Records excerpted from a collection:
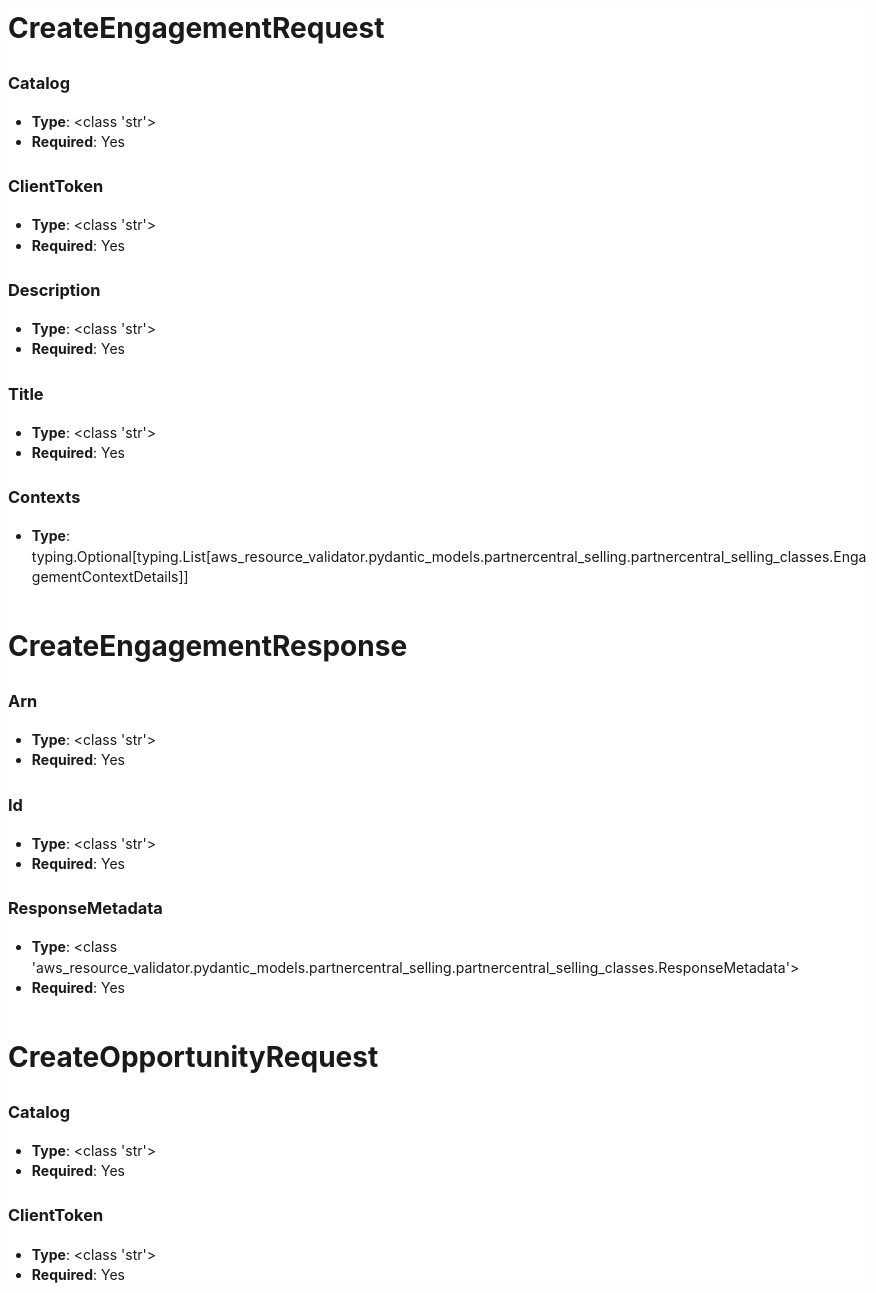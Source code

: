 
# CreateEngagementRequest

### Catalog
- **Type**: <class 'str'>
- **Required**: Yes

### ClientToken
- **Type**: <class 'str'>
- **Required**: Yes

### Description
- **Type**: <class 'str'>
- **Required**: Yes

### Title
- **Type**: <class 'str'>
- **Required**: Yes

### Contexts
- **Type**: typing.Optional[typing.List[aws_resource_validator.pydantic_models.partnercentral_selling.partnercentral_selling_classes.EngagementContextDetails]]


# CreateEngagementResponse

### Arn
- **Type**: <class 'str'>
- **Required**: Yes

### Id
- **Type**: <class 'str'>
- **Required**: Yes

### ResponseMetadata
- **Type**: <class 'aws_resource_validator.pydantic_models.partnercentral_selling.partnercentral_selling_classes.ResponseMetadata'>
- **Required**: Yes


# CreateOpportunityRequest

### Catalog
- **Type**: <class 'str'>
- **Required**: Yes

### ClientToken
- **Type**: <class 'str'>
- **Required**: Yes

WORK TO BE COMPLETED: Transcribe each record above exactly, leaving every picture out of the copy.

SOLUTION FOR THIS TASK:
Source code

: 
# CreateEngagementRequest

### Catalog
- **Type**: <class 'str'>
- **Required**: Yes

### ClientToken
- **Type**: <class 'str'>
- **Required**: Yes

### Description
- **Type**: <class 'str'>
- **Required**: Yes

### Title
- **Type**: <class 'str'>
- **Required**: Yes

### Contexts
- **Type**: typing.Optional[typing.List[aws_resource_validator.pydantic_models.partnercentral_selling.partnercentral_selling_classes.EngagementContextDetails]]


# CreateEngagementResponse

### Arn
- **Type**: <class 'str'>
- **Required**: Yes

### Id
- **Type**: <class 'str'>
- **Required**: Yes

### ResponseMetadata
- **Type**: <class 'aws_resource_validator.pydantic_models.partnercentral_selling.partnercentral_selling_classes.ResponseMetadata'>
- **Required**: Yes


# CreateOpportunityRequest

### Catalog
- **Type**: <class 'str'>
- **Required**: Yes

### ClientToken
- **Type**: <class 'str'>
- **Required**: Yes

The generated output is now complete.